[EXERCISE MATERIALS — start]

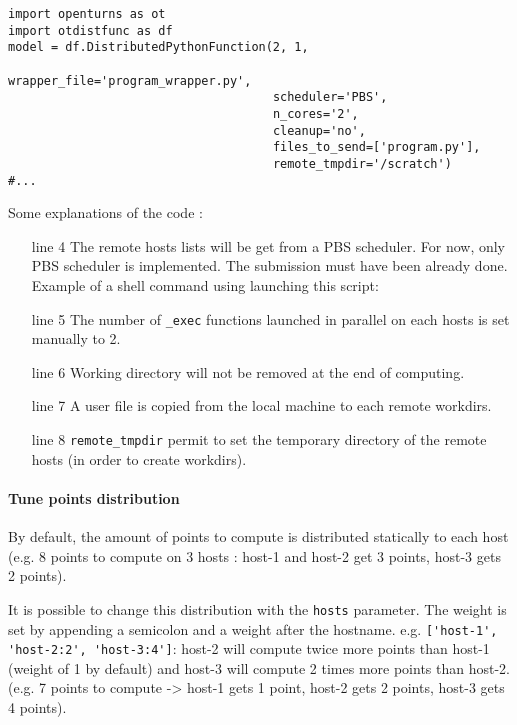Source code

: \begin{lstlisting}
import openturns as ot
import otdistfunc as df
model = df.DistributedPythonFunction(2, 1, 
                                     wrapper_file='program_wrapper.py',
                                     scheduler='PBS',
                                     n_cores='2',
                                     cleanup='no',
                                     files_to_send=['program.py'],
                                     remote_tmpdir='/scratch')
#...
\end{lstlisting}

Some explanations of the code :
\begin{itemize}
  \item[line 4] The remote hosts lists will be get from a PBS scheduler. For now, only PBS scheduler is implemented. The submission must have been already done. Example of a shell command using launching this script:

  \item[line 5] The number of \verb|_exec| functions launched in parallel on each hosts is set manually to 2.
  \item[line 6] Working directory will not be removed at the end of computing.
  \item[line 7] A user file is copied from the local machine to each remote workdirs.
  \item[line 8] \verb|remote_tmpdir| permit to set the temporary directory of the remote hosts (in order to create workdirs). 
\end{itemize}

\paragraph{Tune points distribution} By default, the amount of points to compute is distributed statically to each host (e.g. 8 points to compute on 3 hosts : host-1 and host-2 get 3 points, host-3 gets 2 points). 

It is possible to change this distribution with the \verb|hosts| parameter. The weight is set by appending a semicolon and a weight after the hostname. e.g. \verb|['host-1', 'host-2:2', 'host-3:4']|: host-2 will compute twice more points than host-1 (weight of 1 by default) and host-3 will compute 2 times more points than host-2. (e.g. 7 points to compute -> host-1 gets 1 point, host-2 gets 2 points, host-3 gets 4 points). 

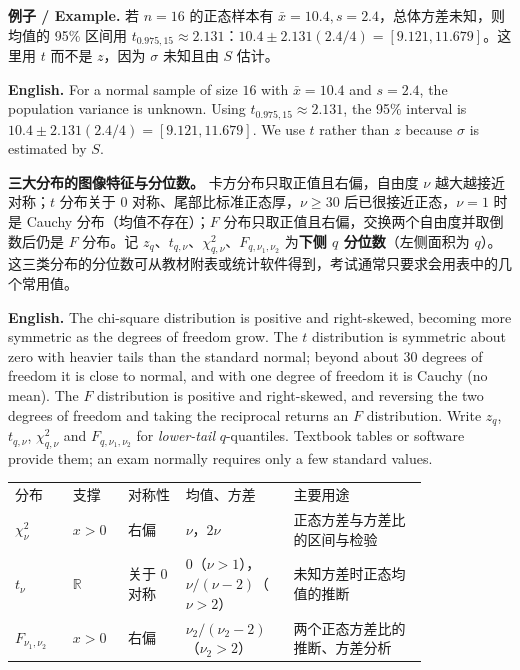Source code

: \documentclass[UTF8,11pt,a4paper]{ctexart}
\newcommand{\EN}[1]{\par\noindent\textbf{English.} #1\par}
\newcommand{\EX}[2]{\par\noindent\textbf{例子 / Example.} #1\par\EN{#2}}
\begin{document}
\EX{若 $n=16$ 的正态样本有 $\bar x=10.4,s=2.4$，总体方差未知，则均值的 95\% 区间用 $t_{0.975,15}\approx2.131$：$10.4\pm2.131(2.4/4)=[9.121,11.679]$。这里用 $t$ 而不是 $z$，因为 $\sigma$ 未知且由 $S$ 估计。}{For a normal sample of size $16$ with $\bar x=10.4$ and $s=2.4$, the population variance is unknown. Using $t_{0.975,15}\approx2.131$, the 95\% interval is $10.4\pm2.131(2.4/4)=[9.121,11.679]$. We use $t$ rather than $z$ because $\sigma$ is estimated by $S$.}

\noindent\textbf{三大分布的图像特征与分位数。} 卡方分布只取正值且右偏，自由度 $\nu$ 越大越接近对称；$t$ 分布关于 $0$ 对称、尾部比标准正态厚，$\nu\ge30$ 后已很接近正态，$\nu=1$ 时是 Cauchy 分布（均值不存在）；$F$ 分布只取正值且右偏，交换两个自由度并取倒数后仍是 $F$ 分布。记 $z_q$、$t_{q,\nu}$、$\chi^2_{q,\nu}$、$F_{q,\nu_1,\nu_2}$ 为\textbf{下侧 $q$ 分位数}（左侧面积为 $q$）。这三类分布的分位数可从教材附表或统计软件得到，考试通常只要求会用表中的几个常用值。
\EN{The chi-square distribution is positive and right-skewed, becoming more symmetric as the degrees of freedom grow. The $t$ distribution is symmetric about zero with heavier tails than the standard normal; beyond about 30 degrees of freedom it is close to normal, and with one degree of freedom it is Cauchy (no mean). The $F$ distribution is positive and right-skewed, and reversing the two degrees of freedom and taking the reciprocal returns an $F$ distribution. Write $z_q$, $t_{q,\nu}$, $\chi^2_{q,\nu}$ and $F_{q,\nu_1,\nu_2}$ for \emph{lower-tail} $q$-quantiles. Textbook tables or software provide them; an exam normally requires only a few standard values.}
\begin{center}
\small
\begin{tabular}{p{0.12\linewidth}p{0.11\linewidth}p{0.12\linewidth}p{0.19\linewidth}p{0.28\linewidth}}
分布 & 支撑 & 对称性 & 均值、方差 & 主要用途\\
$\chi^2_\nu$ & $x>0$ & 右偏 & $\nu$，$2\nu$ & 正态方差与方差比的区间与检验\\
$t_\nu$ & $\mathbb R$ & 关于 $0$ 对称 & $0$（$\nu>1$），$\nu/(\nu-2)$（$\nu>2$） & 未知方差时正态均值的推断\\
$F_{\nu_1,\nu_2}$ & $x>0$ & 右偏 & $\nu_2/(\nu_2-2)$（$\nu_2>2$） & 两个正态方差比的推断、方差分析\\
\end{tabular}
\end{center}
\end{document}
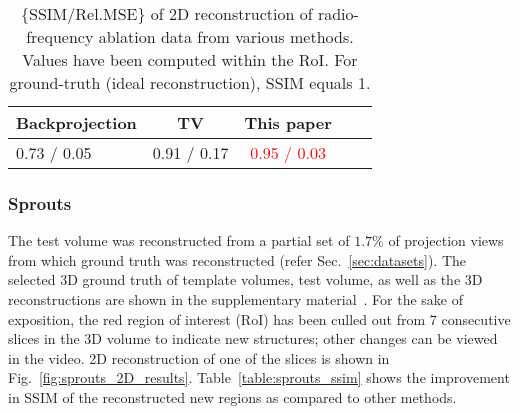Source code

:\documentclass[journal]{IEEEtran}
\begin{document}
\begin{comment}
\begin{figure}[!h]
\centering
\subcaptionbox{Test}{\fcolorbox{white}{green}{\texttt{[image: ../images/tmh/RFA2/post\_TCI/very\_few\_views/test\_zoomed.png]}}}\hfill
\subcaptionbox{Backprojection\\no prior}{\texttt{[image: ../images/tmh/RFA2/post\_TCI/very\_few\_views/fbp\_zoomed.png]}}\hfill
\subcaptionbox{TV, no prior}{\texttt{[image: ../images/tmh/RFA2/post\_TCI/very\_few\_views/tv\_zoomed.png]}}\hfill
\subcaptionbox{This paper}{\texttt{[image: ../images/tmh/RFA2/post\_TCI/very\_few\_views/weighted\_pca\_zoomed.png]}}
\caption{A zoomed-in version of the regions around the RoI of the reconstructions shown in Fig.~\ref{fig:tmh_2D_results}.}
\label{fig:tmh_2D_zoomed_results}
\end{figure}
\end{comment}

\begin{table}[!h]
  \centering
  \caption{\{SSIM/Rel.MSE\} of 2D reconstruction of radio-frequency ablation data from various methods. Values have been computed within the RoI. For ground-truth (ideal reconstruction), SSIM equals 1.}
\begin{tabular}{|l|c|c|c|c|}
\hline \textbf{Backprojection} & \textbf{TV} &
\textbf{This paper} \\ \hline  0.73 / 0.05
& 0.91 / 0.17 & \textcolor{red}{0.95 / 0.03} \\ \hline 
\end{tabular}
\label{table:tmh_ssim}
\end{table}



\subsubsection{\textbf{Sprouts}}
\label{Sec:sprouts_spatially_varying}

The test volume was reconstructed from a partial set of  
 $1.7\%$ of projection views
from which ground truth was reconstructed (refer
Sec.~\ref{sec:datasets}). The selected 3D ground truth of template
volumes, test volume, as well as the 3D reconstructions are shown in
the supplementary material~\cite{supp_paper}. For the sake of
exposition, the red region of interest (RoI) has been culled out from
7 consecutive slices in the 3D volume to indicate new structures;
other changes can be viewed in the video.  2D reconstruction of one of
the slices is shown in Fig.~\ref{fig:sprouts_2D_results}.
Table~\ref{table:sprouts_ssim} shows the improvement in SSIM of the
reconstructed new regions as compared to other methods.
\end{document}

[EXERCISE MATERIALS — finish]

Filter the entries above down to the lines that contain "newcommand".

SOLUTION TO THIS PROBLEM ->
\newcommand{\EN}[1]{\par\noindent\textbf{English.} #1\par}
\newcommand{\EX}[2]{\par\noindent\textbf{例子 / Example.} #1\par\EN{#2}}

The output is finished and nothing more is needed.